Last week was kind of a low-mileage week (ran three times instead of four). Oh well, no big deal. I ran 13+ miles (one speedy tempo session) and also managed one strength-training session, two yoga sessions and one cross-training session, so I consider that a success.
I typed up my "plan" for this week, but I realized I'm going to have to wing it all week -- and do mostly morning workouts. The weather isn't looking great, and I really need to finish breaking in my scooter (almost done!). We also have plans after work tonight and tomorrow (and sorta Thursday - need to take the smallie by Aaron's shop after work, but the weather isn't looking promising). The Corsette is next week! Kind of snuck up on me.
I keep saying this, but I really need to commit to strength-training. Perhaps I should dole out the cash for a personal trainer - that'll MAKE me do it, that's for sure. Probably best to wait until after the half-marathon, though. It's funny that I can get myself out of bed (often) to run, but not to strength-train. And when I go at lunch, I don't feel like I work hard enough because I'm planning on going back to the office.

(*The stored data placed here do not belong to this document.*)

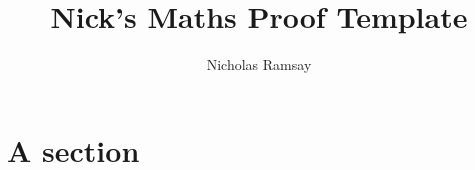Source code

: \documentclass{article}
\title{\vspace{-3cm}\textbf{Nick's Maths Proof Template}} %
\author{Nicholas Ramsay}
\date{} %
\begin{document}
\maketitle

\section*{A section}
\end{document}
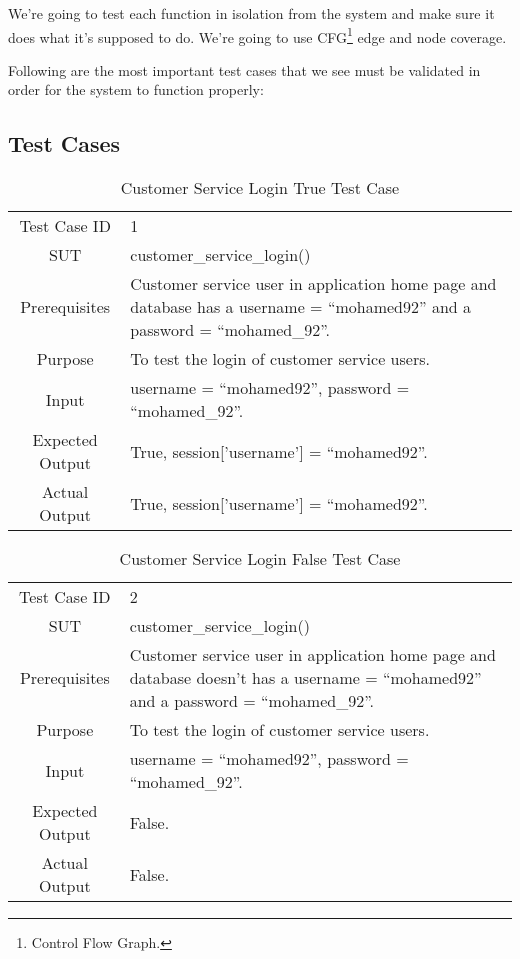 We're going to test each function in isolation from the system and make sure it does what it's supposed to do. We're going to use CFG\footnote{Control Flow Graph.} edge and node coverage.

Following are the most important test cases that we see must be validated in order for the system to function properly:

\subsection{Test Cases}
	\begin{table}[H]
		\centering
		\renewcommand{\arraystretch}{1.5}
		\begin{tabular}[t]{ c  m{10cm} }
			Test Case ID & 1  \\
			SUT &  customer\_service\_login()\\
			Prerequisites &  Customer service user in application home page and database has a username = ``mohamed92'' and a password = ``mohamed\_92''. \\
			Purpose & To test the login of customer service users.  \\
			Input &  username = ``mohamed92'', password = ``mohamed\_92''. \\
			Expected Output &  True, session['username'] = ``mohamed92''.\\
			Actual Output & True, session['username'] = ``mohamed92''.\\
		\end{tabular}
		\caption{Customer Service Login True Test Case}
		\renewcommand{\arraystretch}{1.0}
	\end{table}
	
	\begin{table}[H]
		\centering
		\renewcommand{\arraystretch}{1.5}
		\begin{tabular}[t]{ c  m{10cm} }
			Test Case ID & 2  \\
			SUT &  customer\_service\_login()\\
			Prerequisites &  Customer service user in application home page and database doesn't has a username = ``mohamed92'' and a password = ``mohamed\_92''.\\
			Purpose &  To test the login of customer service users.\\
			Input &  username = ``mohamed92'', password = ``mohamed\_92''.\\
			Expected Output & False. \\
			Actual Output & False. \\
		\end{tabular}
		\caption{Customer Service Login False Test Case}
		\renewcommand{\arraystretch}{1.0}
	\end{table}
	
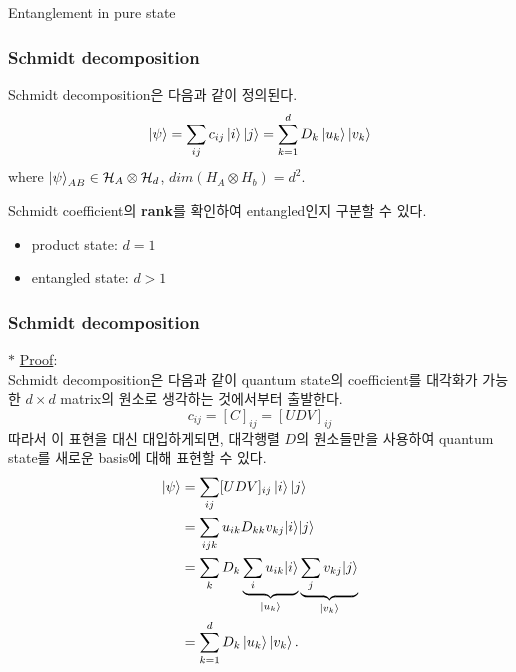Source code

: \documentclass[9pt]{beamer}
\begin{document}
\begin{section}{Entanglement in pure state}
        \begin{frame}
            \frametitle{Schmidt decomposition}
            \begin{theorem}
                Schmidt decomposition은 다음과 같이 정의된다.
                \begin{equation*}
                    \ket{\psi} = \sum_{ij} c_{ij} \ket{i} \ket{j} = \sum_{k=1}^d D_{k} \ket{u_k} \ket{v_k}
                \end{equation*}
                where $\ket{\psi}_{AB} \in \mathcal H_A \otimes \mathcal H_d$, $dim(H_A \otimes H_b) = d^2$.
            \end{theorem}
            \vspace{0.4cm}
            Schmidt coefficient의 \textbf{rank}를 확인하여 entangled인지 구분할 수 있다.
            \begin{itemize}
                \item product state: $d=1$
                \item entangled state: $d>1$
            \end{itemize}
        \end{frame}

        \begin{frame}
            \frametitle{Schmidt decomposition}
            $\ast$ \underline{Proof}:\\
            \vspace{0.2cm}
            Schmidt decomposition은 다음과 같이 quantum state의 coefficient를 \alert{대각화가 가능한 $d\times d$ matrix의 원소}로 생각하는 것에서부터 출발한다.
            \begin{equation*}
                c_{ij} = [C]_{ij} = [UDV]_{ij}
            \end{equation*}
            따라서 이 표현을 대신 대입하게되면, 대각행렬 $D$의 원소들만을 사용하여 quantum state를 새로운 basis에 대해 표현할 수 있다.
            \begin{align*}
                |\psi\rangle & =\sum_{i j} [U D V]_{i j}\ket i \ket j \\
                &=\sum_{i j k} u_{i k} D_{k k} v_{k j}|i\rangle|j\rangle \\
                &=\sum_k D_k \underbrace{\sum_i u_{i k}|i\rangle}_{\left|u_k\right\rangle} \underbrace{\sum_j v_{k j}|j\rangle}_{\left|v_k\right\rangle} \\
                &=\sum_{k=1}^d D_k\left|u_k\right\rangle\left|v_k\right\rangle.
            \end{align*}
        \end{frame}


\end{section}
\end{document}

I ran this morning, and it felt rough. Time was under 11-minute miles, so I'm okay with that. Not all runs can feel great, right? Normally I would go to yoga tonight, but we have dinner plans with Aaron's aunt and uncle.
Looks like I'm doing a 5k on Saturday. I'm hoping to PR (of course, at my level, PRing every race is still a reasonable goal). Let's hope for speedy, breezy and downhill!